Ein Mann bittet seine Gattin, den Wohnmobilschlüssel mit ins Haus zu nehmen. Sie vergisst es – und sperrt auch nicht ab. Prompt wird der Caravan gestohlen. Liegt hier grobe Fahrlässigkeit vor? VP-Rechtsexperte Norman Wirth bespricht ein aktuelles Urteil des OLG Hamm.
Der Fall.
Der Besitzer eines teilkaskoversicherten Wohnmobils rief seiner Ehefrau zu, Gegenstände aus dem Caravan zu holen und den Fahrzeugschlüssel mit ins Haus zu nehmen. Er vergaß dabei, sie explizit zum Abschließen des Wohnmobils aufzufordern.

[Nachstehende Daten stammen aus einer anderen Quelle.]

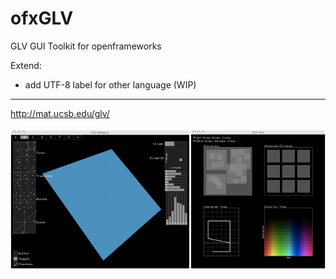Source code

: # ofxGLV
GLV GUI Toolkit for openframeworks

Extend:
- add UTF-8 label for other language (WIP)

----

http://mat.ucsb.edu/glv/

![alt tag](https://github.com/Geistyp/ofxGLV/blob/master/ofxaddons_thumbnail.png)

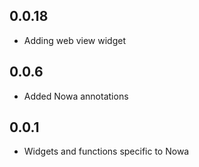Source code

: ## 0.0.18
* Adding web view widget

## 0.0.6
* Added Nowa annotations


## 0.0.1
* Widgets and functions specific to Nowa
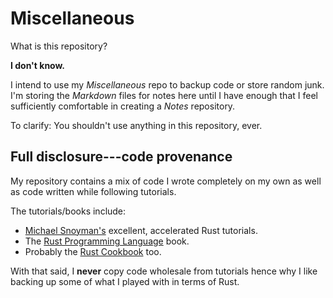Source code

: # Miscellaneous

What is this repository?

**I don't know.**

I intend to use my _Miscellaneous_ repo to backup code or store random junk. I'm storing the _Markdown_ files for notes here until I have enough that I feel sufficiently comfortable in creating a _Notes_ repository.

To clarify: You shouldn't use anything in this repository, ever.

## Full disclosure---code provenance

My repository contains a mix of code I wrote completely on my own as well as code written while following tutorials.

The tutorials/books include:

* [Michael Snoyman's](https://snoyman.com) excellent, accelerated Rust tutorials.
* The [Rust Programming Language](https://doc.rust-lang.org/book) book.
* Probably the [Rust Cookbook](https://rust-lang-nursery.github.io/rust-cookbook) too.

With that said, I **never** copy code wholesale from tutorials hence why I like backing up some of what I played with in terms of Rust.
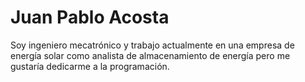 # Juan Pablo Acosta

Soy ingeniero mecatrónico y trabajo actualmente en una empresa de energía solar como analista de almacenamiento de energía pero me gustaría dedicarme a la programación.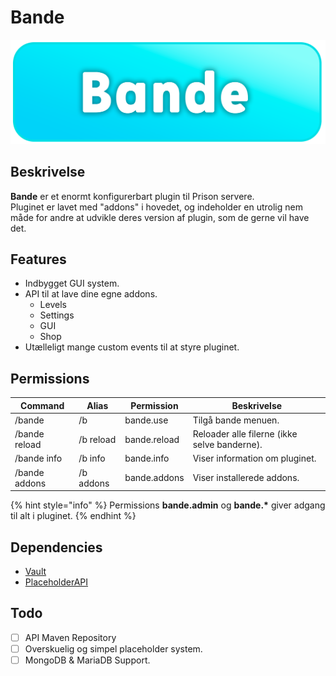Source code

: # Bande

![](../../.gitbook/assets/bande-banner.png)

## Beskrivelse <a href="#description" id="description"></a>

**Bande** er et enormt konfigurerbart plugin til Prison servere.\
Pluginet er lavet med "addons" i hovedet, og indeholder en utrolig nem måde for andre at udvikle deres version af plugin, som de gerne vil have det.

## Features

* Indbygget GUI system.
* API til at lave dine egne addons.
  * Levels
  * Settings
  * GUI
  * Shop
* Utælleligt mange custom events til at styre pluginet.

## Permissions

| **Command**   | **Alias** | **Permission** | **Beskrivelse**                              |
| ------------- | --------- | -------------- | -------------------------------------------- |
| /bande        | /b        | bande.use      | Tilgå bande menuen.                          |
| /bande reload | /b reload | bande.reload   | Reloader alle filerne (ikke selve banderne). |
| /bande info   | /b info   | bande.info     | Viser information om pluginet.               |
| /bande addons | /b addons | bande.addons   | Viser installerede addons.                   |

{% hint style="info" %}
Permissions **bande.admin** og **bande.\*** giver adgang til alt i pluginet.
{% endhint %}

## Dependencies

* [Vault](https://www.spigotmc.org/resources/vault.34315/)
* [PlaceholderAPI](https://www.spigotmc.org/resources/placeholderapi.6245/)

## Todo

* [ ] API Maven Repository
* [ ] Overskuelig og simpel placeholder system.
* [ ] MongoDB & MariaDB Support.
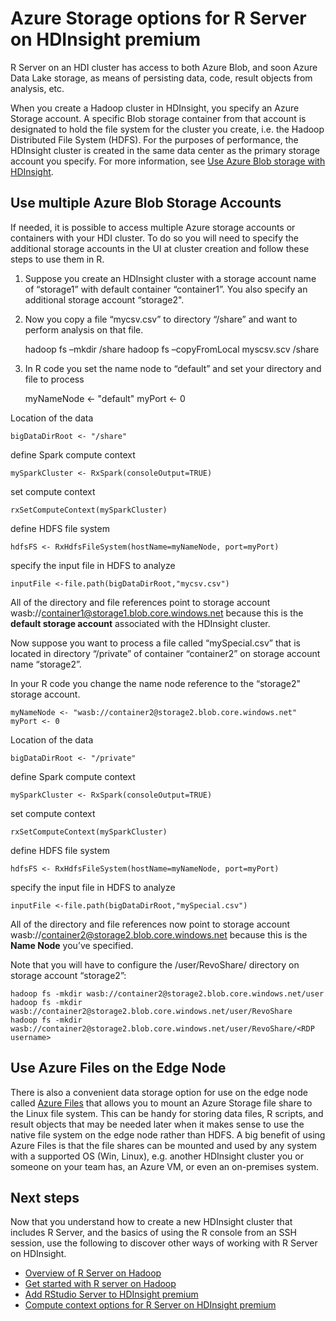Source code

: <properties
   pageTitle="Azure Storage options for R Server on HDInsight premium | Azure"
   description="Learn the different storage options available to users with R Server on HDInsight Premium"
   services="HDInsight"
   documentationCenter=""
   authors="jeffstokes72"
   manager="paulettem"
   editor="cgronlun"
/>

<tags
   ms.service="HDInsight"
   ms.devlang="R"
   ms.topic="article"
   ms.tgt_pltfrm="na"
   ms.workload="data-services"
   ms.date="03/28/2016"
   ms.author="jeffstok"
/>

# Azure Storage options for R Server on HDInsight premium

R Server on an HDI cluster has access to both Azure Blob, and soon Azure Data Lake storage, as means of persisting data, code, result objects from analysis, etc.

When you create a Hadoop cluster in HDInsight, you specify an Azure Storage account. A specific Blob storage container from that account is designated to hold the file system for the cluster you create, i.e. the Hadoop Distributed File System (HDFS).  For the purposes of performance, the HDInsight cluster is created in the same data center as the primary storage account you specify. For more information, see [Use Azure Blob storage with HDInsight](hdinsight-hadoop-use-blob-storage.md "Use Azure Blob storage with HDInsight").   


## Use multiple Azure Blob Storage Accounts

If needed, it is possible to access multiple Azure storage accounts or containers with your HDI cluster. To do so you will need to specify the additional storage accounts in the UI at cluster creation and follow these steps to use them in R.  

1.	Suppose you create an HDInsight cluster with a storage account name of “storage1” with default container “container1”.  You also specify an additional storage account “storage2".  
2.	Now you copy a file “mycsv.csv” to directory “/share” and want to perform analysis on that file.  

    hadoop fs –mkdir /share
    hadoop fs –copyFromLocal myscsv.scv /share  

3.	In R code you set the name node to “default” and set your directory and file to process  

    myNameNode <- "default"
    myPort <- 0

  Location of the data  

    bigDataDirRoot <- "/share"  

  define Spark compute context

    mySparkCluster <- RxSpark(consoleOutput=TRUE)

  set compute context

    rxSetComputeContext(mySparkCluster)

  define HDFS file system

    hdfsFS <- RxHdfsFileSystem(hostName=myNameNode, port=myPort)

  specify the input file in HDFS to analyze

    inputFile <-file.path(bigDataDirRoot,"mycsv.csv")
 
All of the directory and file references point to storage account wasb://container1@storage1.blob.core.windows.net because this is the **default storage account** associated with the HDInsight cluster.

Now suppose you want to process a file called “mySpecial.csv” that is located in directory “/private” of container “container2” on storage account name “storage2”.

In your R code you change the name node reference to the “storage2" storage account.

    myNameNode <- "wasb://container2@storage2.blob.core.windows.net"
    myPort <- 0

  Location of the data

    bigDataDirRoot <- "/private"

  define Spark compute context

    mySparkCluster <- RxSpark(consoleOutput=TRUE)

  set compute context

    rxSetComputeContext(mySparkCluster)

  define HDFS file system

    hdfsFS <- RxHdfsFileSystem(hostName=myNameNode, port=myPort)

  specify the input file in HDFS to analyze

    inputFile <-file.path(bigDataDirRoot,"mySpecial.csv")
 
All of the directory and file references now point to storage account wasb://container2@storage2.blob.core.windows.net because this is the **Name Node** you’ve specified.

Note that you will have to configure the /user/RevoShare/<SSH username> directory on storage account “storage2”:

    hadoop fs -mkdir wasb://container2@storage2.blob.core.windows.net/user
    hadoop fs -mkdir wasb://container2@storage2.blob.core.windows.net/user/RevoShare
    hadoop fs -mkdir wasb://container2@storage2.blob.core.windows.net/user/RevoShare/<RDP username>


## Use Azure Files on the Edge Node 

There is also a convenient data storage option for use on the edge node called [Azure Files](../storage/storage-how-to-use-files-linux.md "Azure Files") that allows you to mount an Azure Storage file share to the Linux file system. This can be handy for storing data files, R scripts, and result objects that may be needed later when it makes sense to use the native file system on the edge node rather than HDFS. A big benefit of using Azure Files is that the file shares can be mounted and used by any system with a supported OS (Win, Linux), e.g. another HDInsight cluster you or someone on your team has, an Azure VM, or even an on-premises system.


## Next steps

Now that you understand how to create a new HDInsight cluster that includes R Server, and the basics of using the R console from an SSH session, use the following to discover other ways of working with R Server on HDInsight.

- [Overview of R Server on Hadoop](hdinsight-hadoop-r-server-overview.md)
- [Get started with R server on Hadoop](hdinsight-hadoop-r-server-get-started.md)
- [Add RStudio Server to HDInsight premium](hdinsight-hadoop-r-server-install-r-studio.md)
- [Compute context options for R Server on HDInsight premium](hdinsight-hadoop-r-server-compute-contexts.md)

Aufgrund eines Missverständnisses folgte die Ehefrau auch der Bitte zur Schlüsselmitnahme nicht. In der Folge wurde das Wohnmobil gestohlen. Auch Zweitschlüssel und Fahrzeugschein befanden sich im gestohlenen Fahrzeug.
Die Streitsache.
Die Versicherung des Geschädigten kürzte daraufhin die Zahlung. Begründung: Der Versicherte habe grob fahrlässig gehandelt. Er habe nicht überprüft, ob das Fahrzeug tatsächlich abgeschlossen gewesen sei, und habe es unbeaufsichtigt stehen gelassen. Der Versicherte hielt dem entgegen, dass sein Versäumnis auf einem verständlichen Fehler und dem Vertrauen innerhalb der Ehe beruht habe. Zudem sei er nicht verpflichtet, seine Ehefrau zu kontrollieren. Es kam zur Klage.
Das Urteil.
Der Fall ging bis vor das Oberlandesgericht Hamm (Az. 6 U 107/21). Dort wurde das Urteil der Vorinstanz bestätigt. Auch das OLG erkannte dem Kläger den Anspruch auf die volle Versicherungsleistung zu. Es wurde keine grobe Fahrlässigkeit seitens des Klägers festgestellt. Die Versicherung trägt die Beweislast für grob fahrlässiges Verhalten und die Verursachung des Versicherungsfalls. Da die Versicherung hierfür jedoch keine ausreichenden Nachweise erbrachte, wurde die Leistungskürzung abgelehnt. Das Gericht betonte, dass Missverständnisse jedem passieren können und keine subjektiv unentschuldbare Pflichtverletzung darstellen. Der Versicherungsnehmer war nicht verpflichtet, das Abschließen des Fahrzeugs oder das Mitbringen des Schlüssels zu überwachen. Es gab auch keinen Hinweis darauf, dass das Vertrauen zwischen den Ehegatten ungerechtfertigt war. Das Aufbewahren von Zweitschlüssel und Fahrzeugschein wurde ebenfalls nicht als grobe Fahrlässigkeit bewertet, da der Versicherer hierfür keinen Kausalitätsnachweis erbrachte.
Das Fazit.
Die Entscheidung stärkt die Position der Versicherten und unterstreicht die Relevanz objektiver und subjektiver Kriterien bei der Beurteilung grober Fahrlässigkeit im Versicherungsrecht. Das Gericht betonte das Verständnis für menschliche Fehler sowie das Vertrauen, das in einer Ehe besteht. Eine Überwachung oder Kontrolle des Ehepartners ist grundsätzlich nicht geboten. Diese Aspekte sind entscheidend für eine faire und gerechte Bewertung in solchen Fällen, da nach dem Willen des Gesetzgebers nicht schon jede Nachlässigkeit eines Versicherten die Versicherungen zu Leistungskürzungen berechtigen soll.